Records from a data source
◇ ◇ ◇ ◇
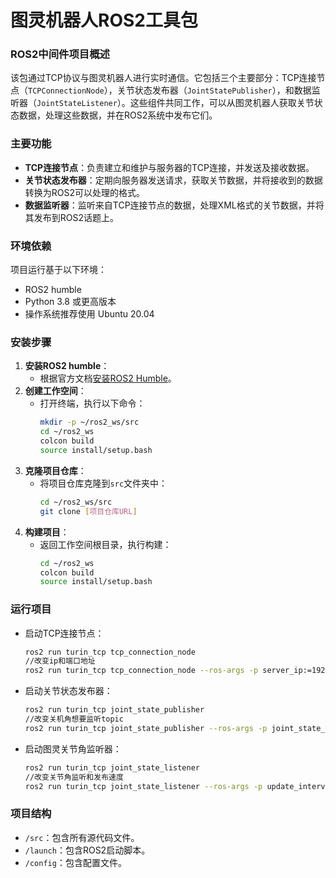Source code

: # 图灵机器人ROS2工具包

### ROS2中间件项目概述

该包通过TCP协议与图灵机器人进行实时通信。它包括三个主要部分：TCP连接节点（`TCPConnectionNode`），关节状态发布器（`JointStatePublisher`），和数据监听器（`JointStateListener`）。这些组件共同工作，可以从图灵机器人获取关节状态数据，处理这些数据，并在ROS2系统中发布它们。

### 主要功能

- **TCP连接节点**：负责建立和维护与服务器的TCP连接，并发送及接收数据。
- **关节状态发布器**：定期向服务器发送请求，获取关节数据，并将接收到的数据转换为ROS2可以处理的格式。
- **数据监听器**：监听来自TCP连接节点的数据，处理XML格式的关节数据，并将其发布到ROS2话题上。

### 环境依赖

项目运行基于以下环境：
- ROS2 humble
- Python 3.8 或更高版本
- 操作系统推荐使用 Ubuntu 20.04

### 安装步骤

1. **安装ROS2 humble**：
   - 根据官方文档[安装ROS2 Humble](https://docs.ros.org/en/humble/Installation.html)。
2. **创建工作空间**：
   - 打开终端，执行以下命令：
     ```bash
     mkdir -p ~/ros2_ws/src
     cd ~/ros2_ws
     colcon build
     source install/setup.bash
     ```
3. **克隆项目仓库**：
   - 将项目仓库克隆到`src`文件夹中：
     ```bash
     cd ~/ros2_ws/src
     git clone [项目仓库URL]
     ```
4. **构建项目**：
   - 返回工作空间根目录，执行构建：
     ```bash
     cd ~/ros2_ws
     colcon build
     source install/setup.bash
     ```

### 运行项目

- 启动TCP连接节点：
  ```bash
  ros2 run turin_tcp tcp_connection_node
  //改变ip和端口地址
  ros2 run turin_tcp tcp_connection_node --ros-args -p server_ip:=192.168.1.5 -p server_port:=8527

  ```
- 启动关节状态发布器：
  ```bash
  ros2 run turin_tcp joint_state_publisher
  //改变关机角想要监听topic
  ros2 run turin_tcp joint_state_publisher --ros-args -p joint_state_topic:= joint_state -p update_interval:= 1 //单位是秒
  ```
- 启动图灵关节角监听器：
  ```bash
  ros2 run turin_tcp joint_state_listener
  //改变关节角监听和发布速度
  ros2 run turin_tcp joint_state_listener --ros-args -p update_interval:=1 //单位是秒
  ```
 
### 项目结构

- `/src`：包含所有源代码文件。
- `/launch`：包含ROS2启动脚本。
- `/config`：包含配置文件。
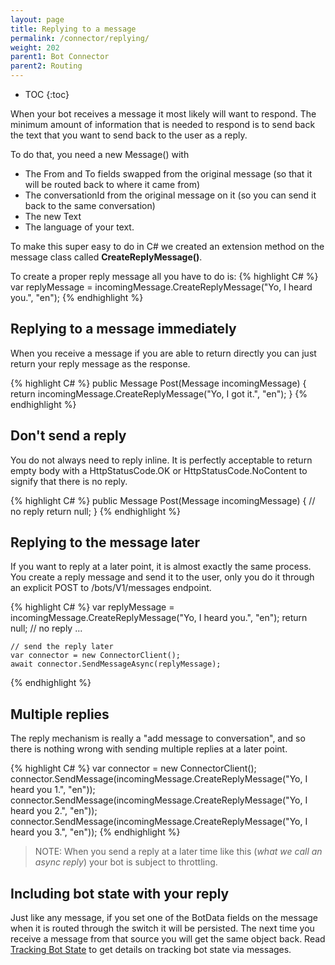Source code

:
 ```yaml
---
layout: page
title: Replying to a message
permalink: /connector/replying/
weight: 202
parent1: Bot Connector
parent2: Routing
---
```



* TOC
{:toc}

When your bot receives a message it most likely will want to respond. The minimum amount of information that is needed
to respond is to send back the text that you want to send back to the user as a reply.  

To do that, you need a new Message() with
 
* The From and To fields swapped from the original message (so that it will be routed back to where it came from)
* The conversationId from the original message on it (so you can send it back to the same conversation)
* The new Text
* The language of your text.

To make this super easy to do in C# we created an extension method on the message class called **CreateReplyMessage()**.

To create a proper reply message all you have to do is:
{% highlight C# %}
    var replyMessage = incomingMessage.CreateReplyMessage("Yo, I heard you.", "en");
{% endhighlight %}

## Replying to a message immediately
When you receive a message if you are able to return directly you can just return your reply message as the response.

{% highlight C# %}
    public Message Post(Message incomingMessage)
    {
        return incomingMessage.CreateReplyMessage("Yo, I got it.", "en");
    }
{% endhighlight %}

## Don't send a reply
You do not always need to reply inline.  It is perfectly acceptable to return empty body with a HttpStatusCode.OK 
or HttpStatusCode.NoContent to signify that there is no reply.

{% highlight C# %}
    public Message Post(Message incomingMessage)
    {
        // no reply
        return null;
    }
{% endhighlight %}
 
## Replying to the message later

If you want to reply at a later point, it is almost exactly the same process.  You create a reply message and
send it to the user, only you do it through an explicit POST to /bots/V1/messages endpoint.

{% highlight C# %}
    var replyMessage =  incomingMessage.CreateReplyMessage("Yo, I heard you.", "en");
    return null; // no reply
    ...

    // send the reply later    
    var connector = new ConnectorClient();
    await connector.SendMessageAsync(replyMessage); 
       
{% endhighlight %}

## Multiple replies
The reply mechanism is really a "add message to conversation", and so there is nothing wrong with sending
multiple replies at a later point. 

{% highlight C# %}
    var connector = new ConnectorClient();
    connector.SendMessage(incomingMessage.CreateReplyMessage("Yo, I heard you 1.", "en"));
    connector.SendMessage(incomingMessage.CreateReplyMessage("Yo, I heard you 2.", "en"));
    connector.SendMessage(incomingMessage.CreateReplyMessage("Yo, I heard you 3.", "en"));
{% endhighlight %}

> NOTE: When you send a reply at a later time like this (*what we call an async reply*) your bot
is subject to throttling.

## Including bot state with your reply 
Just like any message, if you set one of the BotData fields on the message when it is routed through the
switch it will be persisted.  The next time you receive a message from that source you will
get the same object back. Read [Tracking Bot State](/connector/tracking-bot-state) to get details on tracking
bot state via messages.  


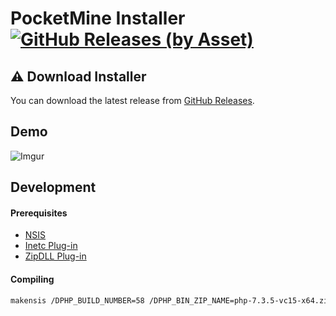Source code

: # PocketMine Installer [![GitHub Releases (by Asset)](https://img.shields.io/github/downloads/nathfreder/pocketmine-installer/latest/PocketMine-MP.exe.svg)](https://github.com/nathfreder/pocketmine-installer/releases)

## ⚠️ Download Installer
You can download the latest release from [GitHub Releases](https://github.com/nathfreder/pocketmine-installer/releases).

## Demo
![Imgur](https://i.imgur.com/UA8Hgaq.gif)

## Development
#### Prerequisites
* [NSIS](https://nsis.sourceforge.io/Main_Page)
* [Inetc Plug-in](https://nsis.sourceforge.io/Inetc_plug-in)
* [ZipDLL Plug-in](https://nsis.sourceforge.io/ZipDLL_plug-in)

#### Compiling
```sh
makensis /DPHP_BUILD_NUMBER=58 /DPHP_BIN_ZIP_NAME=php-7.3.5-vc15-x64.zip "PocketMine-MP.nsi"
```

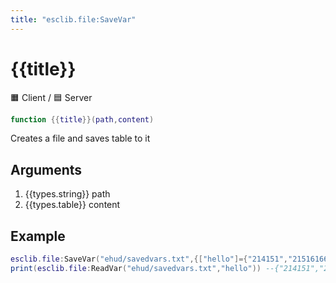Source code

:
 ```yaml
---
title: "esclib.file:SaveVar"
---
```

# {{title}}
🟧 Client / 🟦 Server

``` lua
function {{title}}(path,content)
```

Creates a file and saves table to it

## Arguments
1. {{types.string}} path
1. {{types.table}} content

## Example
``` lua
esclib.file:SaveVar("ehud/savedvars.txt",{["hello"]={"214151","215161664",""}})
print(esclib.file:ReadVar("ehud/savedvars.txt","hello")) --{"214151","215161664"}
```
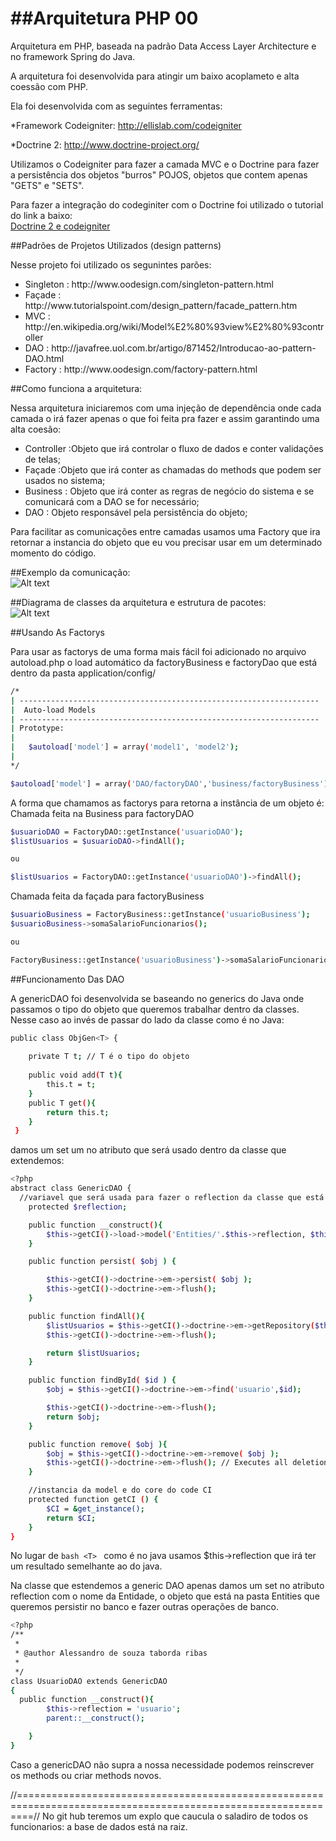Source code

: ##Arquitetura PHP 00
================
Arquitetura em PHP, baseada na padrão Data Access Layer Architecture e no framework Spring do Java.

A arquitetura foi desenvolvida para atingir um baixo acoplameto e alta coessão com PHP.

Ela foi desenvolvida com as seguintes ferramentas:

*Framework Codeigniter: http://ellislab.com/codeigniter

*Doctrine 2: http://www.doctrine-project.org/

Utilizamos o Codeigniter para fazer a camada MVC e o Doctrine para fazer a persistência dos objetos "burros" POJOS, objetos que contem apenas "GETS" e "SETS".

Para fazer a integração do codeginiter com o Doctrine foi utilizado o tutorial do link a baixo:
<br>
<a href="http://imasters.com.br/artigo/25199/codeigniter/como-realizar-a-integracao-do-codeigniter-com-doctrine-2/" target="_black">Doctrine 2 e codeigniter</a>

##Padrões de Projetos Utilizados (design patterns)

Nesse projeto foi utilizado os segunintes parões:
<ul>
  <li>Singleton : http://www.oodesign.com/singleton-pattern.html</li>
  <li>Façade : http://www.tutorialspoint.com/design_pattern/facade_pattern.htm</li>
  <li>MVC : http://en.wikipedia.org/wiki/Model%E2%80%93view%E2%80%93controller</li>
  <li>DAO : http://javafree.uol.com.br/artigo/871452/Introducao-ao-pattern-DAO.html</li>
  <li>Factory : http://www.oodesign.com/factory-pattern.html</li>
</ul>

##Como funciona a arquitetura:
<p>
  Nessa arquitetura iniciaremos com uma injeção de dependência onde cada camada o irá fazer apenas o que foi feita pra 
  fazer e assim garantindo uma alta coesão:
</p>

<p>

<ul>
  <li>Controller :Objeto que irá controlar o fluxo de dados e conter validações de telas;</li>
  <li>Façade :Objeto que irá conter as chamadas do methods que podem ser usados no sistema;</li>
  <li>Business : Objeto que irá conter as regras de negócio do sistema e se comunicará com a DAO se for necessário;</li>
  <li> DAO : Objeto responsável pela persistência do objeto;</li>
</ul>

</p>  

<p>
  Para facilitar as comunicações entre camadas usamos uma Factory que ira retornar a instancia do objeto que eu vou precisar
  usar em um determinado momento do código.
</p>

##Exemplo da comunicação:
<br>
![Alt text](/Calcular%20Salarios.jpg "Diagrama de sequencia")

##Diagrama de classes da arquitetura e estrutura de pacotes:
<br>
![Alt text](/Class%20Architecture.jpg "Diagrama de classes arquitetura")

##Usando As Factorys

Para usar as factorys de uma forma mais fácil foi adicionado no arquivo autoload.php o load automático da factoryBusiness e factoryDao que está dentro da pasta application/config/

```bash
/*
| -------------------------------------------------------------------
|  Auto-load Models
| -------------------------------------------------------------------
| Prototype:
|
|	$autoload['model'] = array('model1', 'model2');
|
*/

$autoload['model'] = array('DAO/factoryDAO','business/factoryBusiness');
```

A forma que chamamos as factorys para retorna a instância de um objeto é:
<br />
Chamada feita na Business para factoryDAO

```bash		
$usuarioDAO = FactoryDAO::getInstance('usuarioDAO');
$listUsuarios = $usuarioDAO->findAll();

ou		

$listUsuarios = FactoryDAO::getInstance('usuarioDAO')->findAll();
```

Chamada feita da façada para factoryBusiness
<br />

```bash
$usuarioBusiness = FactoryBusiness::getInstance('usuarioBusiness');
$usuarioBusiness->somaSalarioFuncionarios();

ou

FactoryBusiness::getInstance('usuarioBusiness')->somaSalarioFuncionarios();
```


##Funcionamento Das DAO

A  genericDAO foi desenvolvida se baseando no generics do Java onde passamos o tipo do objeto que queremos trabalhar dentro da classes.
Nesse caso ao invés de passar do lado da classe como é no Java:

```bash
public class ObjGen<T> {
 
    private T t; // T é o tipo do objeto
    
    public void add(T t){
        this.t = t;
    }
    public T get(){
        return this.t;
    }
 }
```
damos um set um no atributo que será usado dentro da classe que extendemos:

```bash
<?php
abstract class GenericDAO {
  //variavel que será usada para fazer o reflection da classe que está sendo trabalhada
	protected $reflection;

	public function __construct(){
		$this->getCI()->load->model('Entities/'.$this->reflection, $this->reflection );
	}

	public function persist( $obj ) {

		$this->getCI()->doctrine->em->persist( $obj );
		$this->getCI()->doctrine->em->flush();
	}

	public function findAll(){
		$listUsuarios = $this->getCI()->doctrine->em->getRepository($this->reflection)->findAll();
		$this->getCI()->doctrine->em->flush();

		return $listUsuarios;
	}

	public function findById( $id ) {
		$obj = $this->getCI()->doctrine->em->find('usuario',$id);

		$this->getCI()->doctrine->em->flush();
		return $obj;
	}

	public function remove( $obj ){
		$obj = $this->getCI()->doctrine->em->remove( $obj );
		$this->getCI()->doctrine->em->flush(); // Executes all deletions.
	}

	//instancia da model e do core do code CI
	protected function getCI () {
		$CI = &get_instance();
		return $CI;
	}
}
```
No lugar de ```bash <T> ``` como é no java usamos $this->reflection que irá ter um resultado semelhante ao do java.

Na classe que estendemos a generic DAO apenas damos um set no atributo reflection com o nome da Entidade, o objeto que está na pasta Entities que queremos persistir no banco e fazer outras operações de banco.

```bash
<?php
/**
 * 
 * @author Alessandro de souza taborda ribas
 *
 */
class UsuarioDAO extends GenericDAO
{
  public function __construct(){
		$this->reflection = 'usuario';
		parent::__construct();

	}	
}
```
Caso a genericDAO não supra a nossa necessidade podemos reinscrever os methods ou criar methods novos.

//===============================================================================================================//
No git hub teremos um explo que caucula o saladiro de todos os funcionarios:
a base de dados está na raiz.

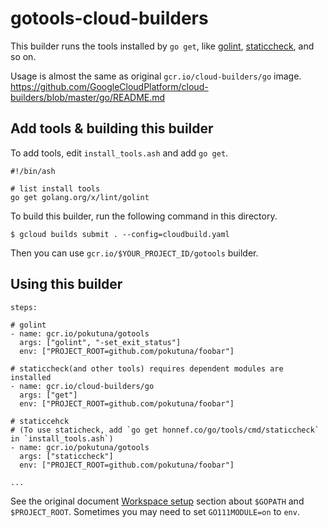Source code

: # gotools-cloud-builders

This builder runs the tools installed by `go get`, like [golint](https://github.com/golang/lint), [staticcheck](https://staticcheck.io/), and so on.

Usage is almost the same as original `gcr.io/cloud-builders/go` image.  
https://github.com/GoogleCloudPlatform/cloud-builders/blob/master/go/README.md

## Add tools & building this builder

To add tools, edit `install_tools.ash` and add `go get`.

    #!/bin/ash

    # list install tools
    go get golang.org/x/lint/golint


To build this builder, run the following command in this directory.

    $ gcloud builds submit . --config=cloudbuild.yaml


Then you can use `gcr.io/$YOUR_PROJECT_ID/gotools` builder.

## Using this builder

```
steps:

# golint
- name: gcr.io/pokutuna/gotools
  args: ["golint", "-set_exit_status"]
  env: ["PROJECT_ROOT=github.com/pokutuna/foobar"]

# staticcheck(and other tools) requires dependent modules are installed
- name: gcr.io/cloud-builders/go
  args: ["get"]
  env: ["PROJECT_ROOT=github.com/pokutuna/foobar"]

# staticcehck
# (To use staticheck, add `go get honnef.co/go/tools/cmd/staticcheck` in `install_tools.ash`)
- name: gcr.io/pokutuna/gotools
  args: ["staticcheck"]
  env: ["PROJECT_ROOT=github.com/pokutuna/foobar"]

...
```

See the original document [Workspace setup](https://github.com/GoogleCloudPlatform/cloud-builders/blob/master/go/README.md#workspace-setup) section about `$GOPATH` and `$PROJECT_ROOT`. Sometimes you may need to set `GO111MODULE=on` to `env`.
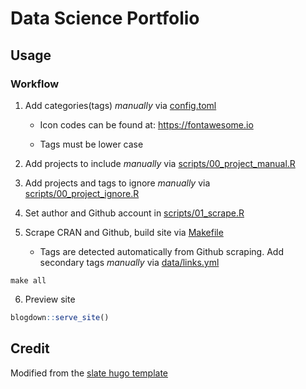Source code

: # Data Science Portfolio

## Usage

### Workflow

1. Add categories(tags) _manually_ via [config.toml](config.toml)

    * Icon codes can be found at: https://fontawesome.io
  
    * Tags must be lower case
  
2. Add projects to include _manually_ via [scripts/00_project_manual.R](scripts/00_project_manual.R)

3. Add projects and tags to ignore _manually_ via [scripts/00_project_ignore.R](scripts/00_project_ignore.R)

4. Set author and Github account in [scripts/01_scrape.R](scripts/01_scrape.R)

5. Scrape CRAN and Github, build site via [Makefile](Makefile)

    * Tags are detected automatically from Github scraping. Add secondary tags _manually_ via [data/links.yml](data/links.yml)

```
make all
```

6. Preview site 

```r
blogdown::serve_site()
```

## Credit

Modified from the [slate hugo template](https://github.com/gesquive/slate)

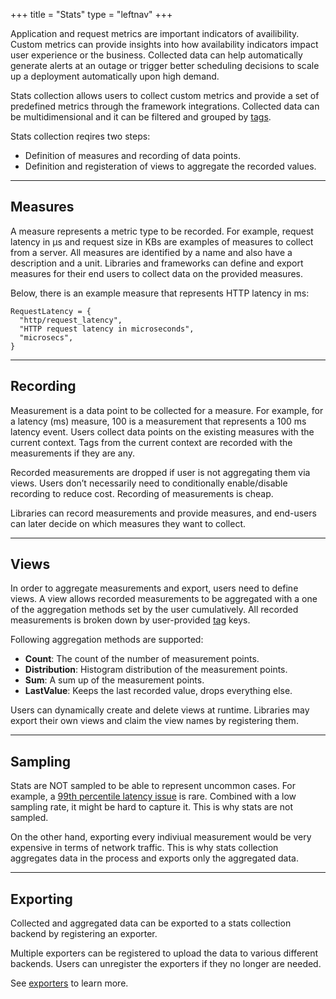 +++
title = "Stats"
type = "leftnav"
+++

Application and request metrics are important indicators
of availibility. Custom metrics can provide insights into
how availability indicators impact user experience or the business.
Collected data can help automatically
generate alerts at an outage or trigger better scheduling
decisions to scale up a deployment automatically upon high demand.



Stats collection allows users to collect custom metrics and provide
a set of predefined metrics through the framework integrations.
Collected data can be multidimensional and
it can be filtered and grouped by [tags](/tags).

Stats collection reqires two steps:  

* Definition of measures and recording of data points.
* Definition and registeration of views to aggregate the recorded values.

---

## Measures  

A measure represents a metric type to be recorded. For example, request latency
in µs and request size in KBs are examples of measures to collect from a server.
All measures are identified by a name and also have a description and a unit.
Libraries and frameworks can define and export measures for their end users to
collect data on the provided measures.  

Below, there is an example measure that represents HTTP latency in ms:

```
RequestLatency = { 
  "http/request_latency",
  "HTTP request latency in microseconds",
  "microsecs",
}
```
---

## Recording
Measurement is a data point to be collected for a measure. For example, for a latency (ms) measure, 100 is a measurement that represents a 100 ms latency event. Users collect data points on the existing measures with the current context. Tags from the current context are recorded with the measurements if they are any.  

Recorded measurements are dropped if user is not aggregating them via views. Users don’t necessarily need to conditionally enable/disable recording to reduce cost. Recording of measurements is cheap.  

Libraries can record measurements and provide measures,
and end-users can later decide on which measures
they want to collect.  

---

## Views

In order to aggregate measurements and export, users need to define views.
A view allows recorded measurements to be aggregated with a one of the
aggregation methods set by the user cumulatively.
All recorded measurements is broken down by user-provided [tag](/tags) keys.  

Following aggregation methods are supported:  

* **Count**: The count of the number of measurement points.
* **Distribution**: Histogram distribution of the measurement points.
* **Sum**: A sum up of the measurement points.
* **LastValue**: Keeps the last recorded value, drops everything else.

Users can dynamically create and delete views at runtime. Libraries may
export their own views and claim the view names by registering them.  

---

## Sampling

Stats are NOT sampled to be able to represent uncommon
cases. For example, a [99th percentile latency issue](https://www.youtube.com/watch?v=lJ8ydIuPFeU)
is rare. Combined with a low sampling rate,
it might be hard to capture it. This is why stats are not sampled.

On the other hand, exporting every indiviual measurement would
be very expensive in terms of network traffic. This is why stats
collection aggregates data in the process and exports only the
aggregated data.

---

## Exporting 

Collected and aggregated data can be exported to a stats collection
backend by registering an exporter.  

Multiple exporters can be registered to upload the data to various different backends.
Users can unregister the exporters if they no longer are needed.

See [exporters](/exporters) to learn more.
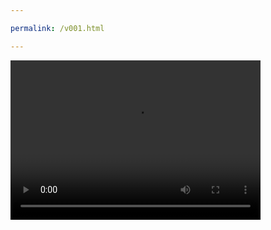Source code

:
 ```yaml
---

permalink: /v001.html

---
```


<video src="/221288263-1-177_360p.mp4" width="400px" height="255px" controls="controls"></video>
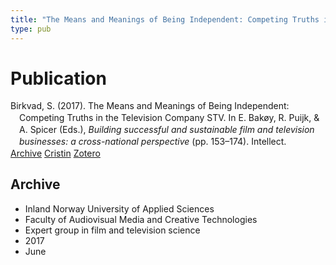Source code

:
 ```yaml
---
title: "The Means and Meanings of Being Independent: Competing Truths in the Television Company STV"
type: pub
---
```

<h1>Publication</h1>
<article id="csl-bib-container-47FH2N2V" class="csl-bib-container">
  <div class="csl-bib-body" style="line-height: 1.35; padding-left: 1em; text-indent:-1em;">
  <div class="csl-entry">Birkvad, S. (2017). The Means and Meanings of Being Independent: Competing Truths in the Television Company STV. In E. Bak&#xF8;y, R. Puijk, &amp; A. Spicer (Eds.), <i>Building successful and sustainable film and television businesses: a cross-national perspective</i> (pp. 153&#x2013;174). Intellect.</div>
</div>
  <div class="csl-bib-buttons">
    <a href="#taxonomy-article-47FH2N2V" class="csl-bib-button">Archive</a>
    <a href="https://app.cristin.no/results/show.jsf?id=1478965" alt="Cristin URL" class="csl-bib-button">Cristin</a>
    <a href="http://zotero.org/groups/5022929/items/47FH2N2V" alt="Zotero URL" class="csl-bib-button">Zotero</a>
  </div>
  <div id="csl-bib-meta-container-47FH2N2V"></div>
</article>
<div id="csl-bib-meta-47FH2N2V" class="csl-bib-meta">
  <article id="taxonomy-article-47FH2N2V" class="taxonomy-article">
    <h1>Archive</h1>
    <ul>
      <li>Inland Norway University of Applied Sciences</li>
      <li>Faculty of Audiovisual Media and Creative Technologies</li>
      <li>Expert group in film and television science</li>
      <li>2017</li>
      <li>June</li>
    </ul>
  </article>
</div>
◇ ◇ ◇ ◇
- **TASK DESCRIPTION**
Nothing but the lines above from the one that has "## Exporting" down to the one that has "<h1>Publication</h1>" belongs in the answer, copied exactly, without pictures.

- **OUTPUT OF THE EXERCISE**
## Exporting 

Collected and aggregated data can be exported to a stats collection
backend by registering an exporter.  

Multiple exporters can be registered to upload the data to various different backends.
Users can unregister the exporters if they no longer are needed.

See [exporters](/exporters) to learn more.
Source code

:
 ```yaml
---

permalink: /v001.html

---
```


<video src="/221288263-1-177_360p.mp4" width="400px" height="255px" controls="controls"></video>
Source code

:
 ```yaml
---
title: "The Means and Meanings of Being Independent: Competing Truths in the Television Company STV"
type: pub
---
```

<h1>Publication</h1>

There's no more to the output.